Director Volunteer Operations - Northern Healthcare Volunteer Association

About Manju

Manju is the Director Volunteer Operations – Northern Healthcare Volunteer Association, providing services to the Northern Adelaide Local Health Network. Manju has long shared her passion for supporting volunteers with an aim to provide the best outcomes for patient and their families, while maintaining a strong focus on volunteer well-being and role satisfaction.

Q&A Interview:

Disclaimer: The views expressed are the opinions and thoughts of our interviewees, reflecting on their own experiences and views.

Can you share a memorable experience involving a volunteer and a family that highlights the impact of palliative care volunteering?

Recently we received an email filled with emotion and gratitude from a family member, thanking one of our volunteers who helped them choose a perfect quilt for their loved one. This involved finding out her favorite colour, preferred patterns and style. She then matched it up with yellow roses as this was the patient’s favourite. Our Quilt program is one of our very valued services, providing family with long lasting memories and can only succeed because of the generosity of multiple volunteers.

I recall another occasion where a volunteer couple did a few ballroom dances for an elderly woman and her husband who loved ballroom dancing. The radiant smile on the woman’s face where she temporarily was transported away from the pain was abundant thanks to the volunteers.

How do volunteers enhance the overall experience for families, in palliative care?

Though emotional support is part of palliative care provided by the health system, volunteer interactions enhance and provide an additional dimension that is irreplaceable.

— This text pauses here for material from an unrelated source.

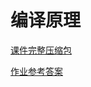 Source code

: # 编译原理

[课件完整压缩包](https://download.csdn.net/download/weixin_41976398/13641882)

[作业参考答案](https://download.csdn.net/download/weixin_41976398/13641882)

Volunteers are available to sit with patients, listen to their life stories and what is important to them. Their illness limits how long they are up sharing what they wish to, and our volunteers skillfully get the timing right. Family members trust our team and share how hard it is to say goodbye.

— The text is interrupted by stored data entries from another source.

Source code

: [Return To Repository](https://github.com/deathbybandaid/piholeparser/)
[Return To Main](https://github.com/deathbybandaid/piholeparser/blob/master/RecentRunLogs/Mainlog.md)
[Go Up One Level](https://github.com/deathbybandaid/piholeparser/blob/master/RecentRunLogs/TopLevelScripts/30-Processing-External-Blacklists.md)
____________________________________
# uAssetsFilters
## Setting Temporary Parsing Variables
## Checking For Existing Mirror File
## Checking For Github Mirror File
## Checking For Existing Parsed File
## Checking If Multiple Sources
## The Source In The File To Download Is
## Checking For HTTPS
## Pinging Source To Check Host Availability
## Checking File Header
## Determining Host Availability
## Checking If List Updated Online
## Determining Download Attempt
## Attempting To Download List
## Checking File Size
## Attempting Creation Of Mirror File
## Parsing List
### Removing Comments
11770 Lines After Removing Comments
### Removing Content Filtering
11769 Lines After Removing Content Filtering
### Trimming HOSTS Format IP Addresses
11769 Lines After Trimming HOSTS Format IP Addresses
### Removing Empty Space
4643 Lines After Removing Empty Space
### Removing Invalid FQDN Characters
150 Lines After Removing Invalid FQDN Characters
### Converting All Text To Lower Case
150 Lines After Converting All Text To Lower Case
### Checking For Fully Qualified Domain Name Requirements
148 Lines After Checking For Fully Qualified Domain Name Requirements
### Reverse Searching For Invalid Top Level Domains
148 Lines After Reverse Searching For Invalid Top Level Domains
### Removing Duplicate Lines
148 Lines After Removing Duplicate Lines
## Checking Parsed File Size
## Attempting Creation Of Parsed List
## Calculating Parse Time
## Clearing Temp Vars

Regarding the future of palliative care volunteering, what do you see are opportunities for growth and innovation?

The vision South Australia’s Palliative Care Strategic Framework 2027 shows that palliative care volunteers play a significant role in supporting patients and families, while placing the person at the centre of care. This leads to a need for enhanced training for volunteers and increased awareness of how to engage with palliative patients and their families in the capacity of a volunteer.

With Australia becoming increasingly multicultural, there is a need for targeted recruitment, supported by training for palliative care volunteers so that can navigate cultural beliefs within various ethnic communities.

Another notable area of growth is recruitment and training of palliative care volunteers who can specialise in the needs of needs of children and young people.

How do volunteers bridge gaps in care or provide additional support that may not be covered by our current medical system?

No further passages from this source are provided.